◆ EXERCISE PROMPT: Copy each line of the records that contains the word "clojurescript".

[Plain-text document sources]
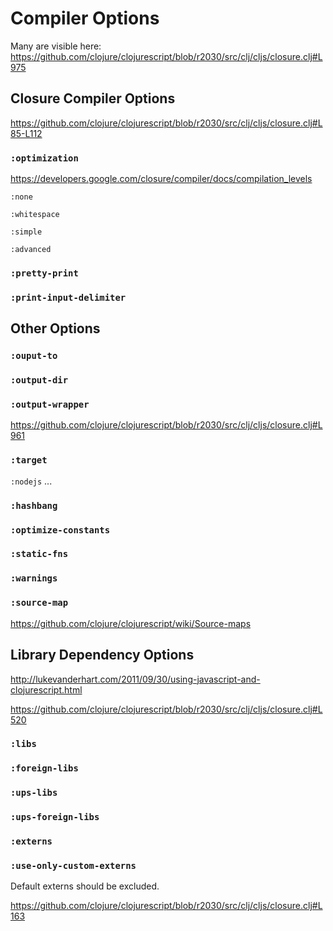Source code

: # Compiler Options

Many are visible here: https://github.com/clojure/clojurescript/blob/r2030/src/clj/cljs/closure.clj#L975

## Closure Compiler Options

https://github.com/clojure/clojurescript/blob/r2030/src/clj/cljs/closure.clj#L85-L112

### `:optimization`

https://developers.google.com/closure/compiler/docs/compilation_levels

`:none`

`:whitespace`

`:simple`

`:advanced`

### `:pretty-print`

### `:print-input-delimiter`

## Other Options

### `:ouput-to`

### `:output-dir`

### `:output-wrapper`

https://github.com/clojure/clojurescript/blob/r2030/src/clj/cljs/closure.clj#L961

### `:target`

`:nodejs` ...

### `:hashbang`

### `:optimize-constants`

### `:static-fns`

### `:warnings`

### `:source-map`

https://github.com/clojure/clojurescript/wiki/Source-maps

## Library Dependency Options

http://lukevanderhart.com/2011/09/30/using-javascript-and-clojurescript.html

https://github.com/clojure/clojurescript/blob/r2030/src/clj/cljs/closure.clj#L520

### `:libs`

### `:foreign-libs`

### `:ups-libs`

### `:ups-foreign-libs`

### `:externs`

### `:use-only-custom-externs`

Default externs should be excluded.

https://github.com/clojure/clojurescript/blob/r2030/src/clj/cljs/closure.clj#L163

◆ YOUR SOLUTION:
Many are visible here: https://github.com/clojure/clojurescript/blob/r2030/src/clj/cljs/closure.clj#L975
https://github.com/clojure/clojurescript/blob/r2030/src/clj/cljs/closure.clj#L85-L112
https://github.com/clojure/clojurescript/blob/r2030/src/clj/cljs/closure.clj#L961
https://github.com/clojure/clojurescript/wiki/Source-maps
http://lukevanderhart.com/2011/09/30/using-javascript-and-clojurescript.html
https://github.com/clojure/clojurescript/blob/r2030/src/clj/cljs/closure.clj#L520
https://github.com/clojure/clojurescript/blob/r2030/src/clj/cljs/closure.clj#L163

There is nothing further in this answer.